Northampton: "One of the largest brown field development opportunities in the UK"


South of the power station and the Avon building, the footpath that was once Nunn Mills Road takes you thorough a derelict industrial area. The Northamptonshire Enterprise Partnership calls it "one of the largest brown field development opportunities in the UK".

I was puzzled. It all seemed very derelict, but if I had my bearings right then a train had passed over Bridge Street level crossing and through this site as recently as recently as 2006. Certainly, there are pictures of an enthusiasts' rail tour in the area in 2004.

Just as I was beginning to doubt myself, a pair of rails crossed my path.



After that I turned left and found a lake teeming with wildfowl. I stayed for a while to enjoy the convoys of mallards and their chicks and watch a great crested grebe dive. It stayed down for an age, but sufaced with a silver fish in its mouth. It knew what it was doing.

If it weren't for the distant main road and the pylons, you could make a film of Bevis here.


Then I made my way back to what had been Nunn Mills Road and tried turning right instead. This took me along a rough road (it seems no one is sure who owns it) that runs along the southern boundary of the site.

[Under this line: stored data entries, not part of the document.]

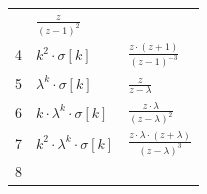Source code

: \documentclass[11pt]{article}
\begin{document}
\begin{longtable}[]{@{}lll@{}}
\begin{minipage}[t]{0.28\columnwidth}
\end{minipage} & \begin{minipage}[t]{0.58\columnwidth}\raggedright\strut
\(\frac{z}{(z-1)^2}\)\strut
\end{minipage}\tabularnewline
\begin{minipage}[t]{0.05\columnwidth}\raggedright\strut
4\strut
\end{minipage} & \begin{minipage}[t]{0.28\columnwidth}\raggedright\strut
\(k^2 \cdot \sigma[k]\)\strut
\end{minipage} & \begin{minipage}[t]{0.58\columnwidth}\raggedright\strut
\(\frac{z\cdot(z+1)}{(z-1)^{-3}}\)\strut
\end{minipage}\tabularnewline
\begin{minipage}[t]{0.05\columnwidth}\raggedright\strut
5\strut
\end{minipage} & \begin{minipage}[t]{0.28\columnwidth}\raggedright\strut
\(\lambda^k \cdot \sigma[k]\)\strut
\end{minipage} & \begin{minipage}[t]{0.58\columnwidth}\raggedright\strut
\(\frac{z}{z-\lambda}\)\strut
\end{minipage}\tabularnewline
\begin{minipage}[t]{0.05\columnwidth}\raggedright\strut
6\strut
\end{minipage} & \begin{minipage}[t]{0.28\columnwidth}\raggedright\strut
\(k\cdot\lambda^k\cdot\sigma[k]\)\strut
\end{minipage} & \begin{minipage}[t]{0.58\columnwidth}\raggedright\strut
\(\frac{z\cdot\lambda}{(z-\lambda)^2}\)\strut
\end{minipage}\tabularnewline
\begin{minipage}[t]{0.05\columnwidth}\raggedright\strut
7\strut
\end{minipage} & \begin{minipage}[t]{0.28\columnwidth}\raggedright\strut
\(k^2\cdot\lambda^k\cdot\sigma[k]\)\strut
\end{minipage} & \begin{minipage}[t]{0.58\columnwidth}\raggedright\strut
\(\frac{z\cdot\lambda\cdot(z+\lambda)}{(z-\lambda)^3}\)\strut
\end{minipage}\tabularnewline
\begin{minipage}[t]{0.05\columnwidth}\raggedright\strut
8\strut

\end{minipage}
\end{longtable}
\end{document}
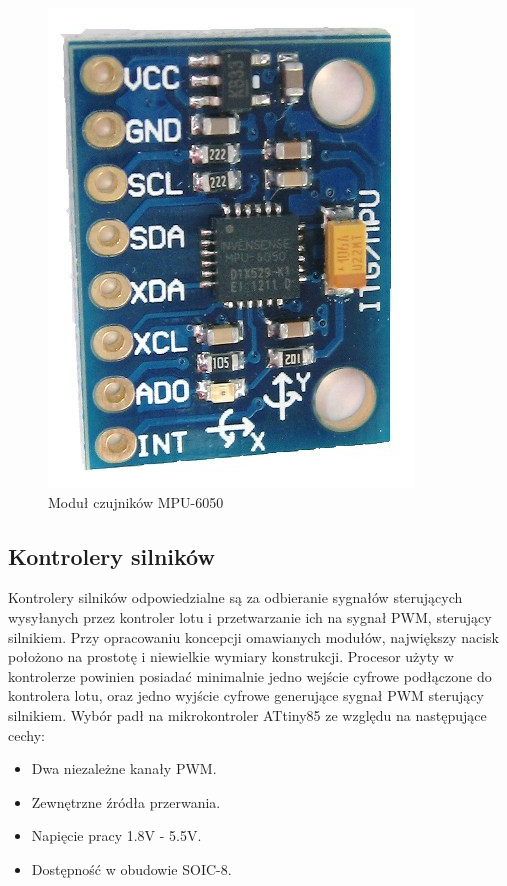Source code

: \begin{figure}[H]
	\centering
	\includegraphics[scale=0.6]{Pictures/mpu-6050.jpg}
		\caption[Moduł czujników MPU-6050]{Moduł czujników MPU-6050}
	\label{fig:mpu-6050}
\end{figure}

\subsection{Kontrolery silników}
Kontrolery silników odpowiedzialne są za odbieranie sygnałów sterujących wysyłanych przez kontroler lotu i przetwarzanie ich na sygnał PWM, sterujący silnikiem. Przy opracowaniu koncepcji omawianych modułów, największy nacisk położono na prostotę i niewielkie wymiary konstrukcji. Procesor użyty w kontrolerze powinien posiadać minimalnie jedno wejście cyfrowe podłączone do kontrolera lotu, oraz jedno wyjście cyfrowe generujące sygnał PWM sterujący silnikiem. Wybór padł na mikrokontroler ATtiny85 ze względu na następujące cechy:

\begin{itemize}
	\item Dwa niezależne kanały PWM.
	\item Zewnętrzne źródła przerwania.
	\item Napięcie pracy 1.8V - 5.5V.
	\item Dostępność w obudowie SOIC-8.
\end{itemize}

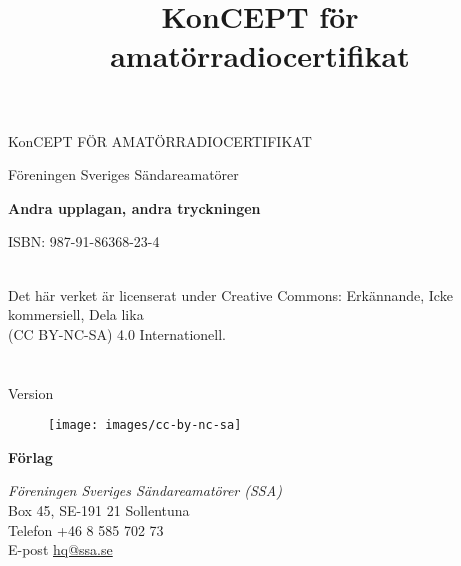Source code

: \onecolumn{}
\vspace{10em}
\title{KonCEPT för amatörradiocertifikat}
\begin{center}
\Large{KonCEPT FÖR AMATÖRRADIOCERTIFIKAT}

Föreningen Sveriges Sändareamatörer\\[2\baselineskip]
\end{center}

\noindent \textbf{Andra upplagan, andra tryckningen}

\noindent ISBN: 987-91-86368-23-4

\noindent
\\
\noindent Det här verket är licenserat under Creative Commons:\newline
\noindent Erkännande, Icke kommersiell, Dela lika\\
\noindent (CC BY-NC-SA) 4.0 Internationell.\\
\\
\\
\noindent Version \revision

\begin{figure}[h]
    \texttt{[image: images/cc-by-nc-sa]}
\end{figure}


\vfill

\noindent
\textbf{Förlag}

\noindent
\textit{Föreningen Sveriges Sändareamatörer (SSA)}\\
Box 45, SE-191 21 Sollentuna\\
Telefon +46 8 585 702 73\\
E-post \href{mailto:hq@ssa.se}{hq@ssa.se}\\[\baselineskip]
\restoregeometry\twocolumn
{}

Somewhere in the middle of it there is a "rare and little altered example of a Midland Railway locomotive shed". All the security fencing makes it impossible to photograph at the moment, but I hope it will be retained and restored as part of the redevelopment here.


Eventually I came out on Ransome Road and could take a look at Claughton Road, a cul-de-sac that comes off it. A Guide to the Industrial Heritage of Northamptonshire tells me it was built in 1915 to house workers at the nearby permanent way depot and named for Sir Gilbert Claughton, then the company's chairman.

But it takes the Far Cotton History Group website to tell you that Claughton Road was built before Ransome Road and was orginally approached from the other end via a road that ran by the railway and was called Occupation Road.

By now the storm clouds were threatening, so I took refuge in the Old White Hart, Far Cotton.